Humans express different forms of hemoglobin genes at different developmental stages, the authors explain. The early human embryo expresses embryonic globin genes; then there is a switch to producing a fetal form of hemoglobin, and at around the time of birth production is switched again from the fetal to the adult form of hemoglobin. Adult humans generally only produce only about 1% residual fetal hemoglobin.
However, some individuals have a rare, benign condition known as hereditary persistence of fetal hemoglobin (HPFH), which means that they continue to produce fetal hemoglobin into adulthood. For patients with HPFH who also have ß-hemoglobinopathies, such as sickle cell disease or ß-thalassemia, this continued production of fetal hemoglobin reduces the severity of their disease because the extra fetal hemoglobin compensates for the lack of adult hemoglobin. The ability to trigger production of fetal hemoglobin intentionally therefore represents a “therapeutic goal” for widespread treatment of blood disorders, the team states. “The fetal hemoglobin gene is naturally silenced after birth,” comments Dr. Crossley. “For 50 years, researchers have been competing furiously to find out how it is switched off, so it can be turned back on.”

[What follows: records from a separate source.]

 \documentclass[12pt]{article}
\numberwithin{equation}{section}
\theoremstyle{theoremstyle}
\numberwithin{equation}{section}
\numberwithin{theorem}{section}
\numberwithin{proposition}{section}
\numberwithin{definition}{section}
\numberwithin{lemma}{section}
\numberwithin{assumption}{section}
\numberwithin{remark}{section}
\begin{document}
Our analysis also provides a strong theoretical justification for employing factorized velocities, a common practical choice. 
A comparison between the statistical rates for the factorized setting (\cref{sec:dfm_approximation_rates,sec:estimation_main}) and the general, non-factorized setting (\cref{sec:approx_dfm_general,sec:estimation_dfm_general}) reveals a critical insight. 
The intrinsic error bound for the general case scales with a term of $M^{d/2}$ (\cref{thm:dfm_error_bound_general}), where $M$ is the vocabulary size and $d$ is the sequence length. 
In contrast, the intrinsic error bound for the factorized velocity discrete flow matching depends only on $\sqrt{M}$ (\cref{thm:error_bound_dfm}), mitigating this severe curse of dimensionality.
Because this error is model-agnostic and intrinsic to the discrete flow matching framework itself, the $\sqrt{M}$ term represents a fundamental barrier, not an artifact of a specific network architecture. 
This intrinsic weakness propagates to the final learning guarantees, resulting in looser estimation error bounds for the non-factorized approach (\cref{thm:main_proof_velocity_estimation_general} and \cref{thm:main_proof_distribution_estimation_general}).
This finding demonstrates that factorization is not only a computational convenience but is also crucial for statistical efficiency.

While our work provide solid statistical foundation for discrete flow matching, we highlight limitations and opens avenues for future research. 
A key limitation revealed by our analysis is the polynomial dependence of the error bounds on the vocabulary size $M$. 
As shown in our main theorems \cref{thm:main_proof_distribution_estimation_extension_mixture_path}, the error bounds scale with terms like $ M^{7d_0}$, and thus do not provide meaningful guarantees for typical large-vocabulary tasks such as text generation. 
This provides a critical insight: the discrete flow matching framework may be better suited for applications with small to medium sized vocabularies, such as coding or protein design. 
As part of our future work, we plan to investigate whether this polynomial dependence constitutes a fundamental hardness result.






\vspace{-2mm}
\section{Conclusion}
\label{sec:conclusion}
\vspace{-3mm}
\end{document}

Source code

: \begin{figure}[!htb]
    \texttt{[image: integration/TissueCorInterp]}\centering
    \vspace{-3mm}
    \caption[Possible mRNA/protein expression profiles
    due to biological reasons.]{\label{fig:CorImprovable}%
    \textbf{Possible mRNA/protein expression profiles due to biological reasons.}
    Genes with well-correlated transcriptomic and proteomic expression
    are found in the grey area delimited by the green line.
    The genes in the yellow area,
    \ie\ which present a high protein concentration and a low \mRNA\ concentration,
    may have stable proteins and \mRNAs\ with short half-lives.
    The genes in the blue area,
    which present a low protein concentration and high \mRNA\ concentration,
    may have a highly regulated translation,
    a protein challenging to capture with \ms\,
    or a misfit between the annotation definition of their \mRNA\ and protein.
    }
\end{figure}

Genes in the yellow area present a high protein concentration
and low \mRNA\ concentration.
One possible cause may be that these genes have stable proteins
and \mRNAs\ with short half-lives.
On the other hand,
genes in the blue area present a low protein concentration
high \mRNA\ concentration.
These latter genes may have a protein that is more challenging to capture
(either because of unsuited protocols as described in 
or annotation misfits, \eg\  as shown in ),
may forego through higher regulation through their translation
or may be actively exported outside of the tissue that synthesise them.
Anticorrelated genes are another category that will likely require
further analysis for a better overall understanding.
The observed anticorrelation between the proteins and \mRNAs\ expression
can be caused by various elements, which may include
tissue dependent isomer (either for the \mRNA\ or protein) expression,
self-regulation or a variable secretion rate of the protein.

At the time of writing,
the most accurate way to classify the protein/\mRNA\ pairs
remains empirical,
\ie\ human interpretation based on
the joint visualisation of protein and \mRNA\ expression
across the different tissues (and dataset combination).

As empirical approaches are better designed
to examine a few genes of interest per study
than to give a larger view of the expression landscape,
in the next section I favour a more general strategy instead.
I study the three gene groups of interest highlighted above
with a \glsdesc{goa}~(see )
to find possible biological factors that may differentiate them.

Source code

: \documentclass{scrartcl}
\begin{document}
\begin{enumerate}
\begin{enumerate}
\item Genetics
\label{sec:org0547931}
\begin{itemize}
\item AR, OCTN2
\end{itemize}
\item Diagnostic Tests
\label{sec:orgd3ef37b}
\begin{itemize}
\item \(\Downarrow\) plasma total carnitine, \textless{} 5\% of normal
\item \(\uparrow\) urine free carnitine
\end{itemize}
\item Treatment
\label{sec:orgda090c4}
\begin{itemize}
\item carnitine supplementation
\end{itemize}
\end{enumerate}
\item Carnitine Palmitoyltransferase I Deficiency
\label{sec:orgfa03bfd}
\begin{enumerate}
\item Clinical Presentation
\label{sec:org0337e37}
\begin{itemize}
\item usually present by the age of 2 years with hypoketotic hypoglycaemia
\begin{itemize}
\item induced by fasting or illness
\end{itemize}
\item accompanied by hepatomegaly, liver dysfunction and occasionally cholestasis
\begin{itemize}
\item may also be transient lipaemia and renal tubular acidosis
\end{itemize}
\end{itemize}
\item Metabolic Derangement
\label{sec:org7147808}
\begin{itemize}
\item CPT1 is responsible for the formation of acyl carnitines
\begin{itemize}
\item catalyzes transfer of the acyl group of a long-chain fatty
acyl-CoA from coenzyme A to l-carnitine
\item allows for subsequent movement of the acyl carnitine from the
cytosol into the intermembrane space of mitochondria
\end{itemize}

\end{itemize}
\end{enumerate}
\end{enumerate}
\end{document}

Scientists have previously discovered that γ-globin gene mutations in HPFH reside in two regions of the gene’s promoter (at –115 and –200 bp, respectively). It has been reasoned that these mutations disrupt the binding of transcriptional repressors that would normally turn off transcription. “Although many transcriptional repressors have been implicated in γ-globin gene silencing, the two repressors that have major roles in vivo are B cell CLL/lymphoma 11A (BCL11A) and zinc-finger- and BTB-domain-containing 7A (ZBTB7A; also known as LRF or FBI-1),” the researchers comment. BCL11A , for example, has previously been shown to switch off the fetal hemoglobin gene, but exactly how this happens hasn’t been uncovered.

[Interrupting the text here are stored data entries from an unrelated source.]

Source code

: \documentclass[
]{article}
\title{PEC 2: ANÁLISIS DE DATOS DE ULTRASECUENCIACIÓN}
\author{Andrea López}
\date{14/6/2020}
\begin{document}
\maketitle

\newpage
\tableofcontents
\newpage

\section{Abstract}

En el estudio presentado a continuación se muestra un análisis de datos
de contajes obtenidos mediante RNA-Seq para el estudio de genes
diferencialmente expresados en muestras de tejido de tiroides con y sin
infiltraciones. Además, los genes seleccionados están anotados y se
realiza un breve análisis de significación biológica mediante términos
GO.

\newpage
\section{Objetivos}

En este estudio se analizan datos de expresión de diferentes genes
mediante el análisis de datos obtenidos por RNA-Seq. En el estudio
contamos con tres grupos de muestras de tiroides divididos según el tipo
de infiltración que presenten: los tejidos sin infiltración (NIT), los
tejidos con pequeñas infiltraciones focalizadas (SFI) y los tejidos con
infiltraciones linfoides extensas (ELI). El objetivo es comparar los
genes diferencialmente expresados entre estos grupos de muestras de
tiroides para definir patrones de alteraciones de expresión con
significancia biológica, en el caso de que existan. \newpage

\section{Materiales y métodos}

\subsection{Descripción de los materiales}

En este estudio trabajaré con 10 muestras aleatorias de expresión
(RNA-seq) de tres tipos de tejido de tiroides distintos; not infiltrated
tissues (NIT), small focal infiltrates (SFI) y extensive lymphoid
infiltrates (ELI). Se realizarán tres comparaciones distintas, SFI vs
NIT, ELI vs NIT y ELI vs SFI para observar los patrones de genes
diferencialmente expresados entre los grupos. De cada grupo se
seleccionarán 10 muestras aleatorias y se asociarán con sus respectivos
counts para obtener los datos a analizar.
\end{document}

Using techniques including genetic screens and CRISPR/Cas9 editing, the UNSW team has now shown how mutations in the two identified regions of the γ-globin in HPFH stop the transcription repressors BCL11A and ZBTB7A from binding directly to the gene’s promoter, which leads to elevated levels of γ-globin mRNA and so increased production of fetal hemoglobin. Interestingly, although BCL11A and ZBTB7A have been the subject of extensive prior study, “it is notable that neither has been detected at the γ-globin gene promotors previously,” the authors point out. Using CRISPR/Cas9, the researchers were then able to introduce the same mutations into blood cell lines and boost the cells’ production of fetal hemoglobin.
The latest studies result from years’ of research by professor Crossley’s Ph.D. students. Gabriella Martyn, co-first author of the Nature Genetics paper, discovered that BCL11A binds directly to the fetal hemoglobin gene. Co-first author Beeke Wiener, Ph.D., identified ZBTB7A as the second repressor, while co-author Lu Yang devised a new method that for the first time enables the visualization of proteins binding to the gene.
“After decades of research, we found that the binding of two major fetal globin repressors, BCL11A and ZBTB7A, is disrupted by HPFH-associated mutations at the sites at –115 and –200 bp of the γ-globin gene promoter, respectively,” the researchers conclude “Our study finally solves the mystery underlying the operational mechanism of more than ten HPFH-associated variants.”
They point out that genome-editing technology is making it possible to devise new strategies for treating blood diseases that are based on introducing new genetic mutations into relevant genes. However, they point out,“Introducing naturally occurring variants may be regarded as a more attractive gene therapy strategy than incorporating new genetic material, especially in cases such as this where the precise molecular mechanism—the disruption of BCL11A binding—is known.”
“This landmark finding not only contributes to our appreciation of how these globin genes are regulated,” Dr. Crossley states. “It means we can now shift our focus to developing therapies for these genetic diseases using CRISPR to target precise changes in the genome.”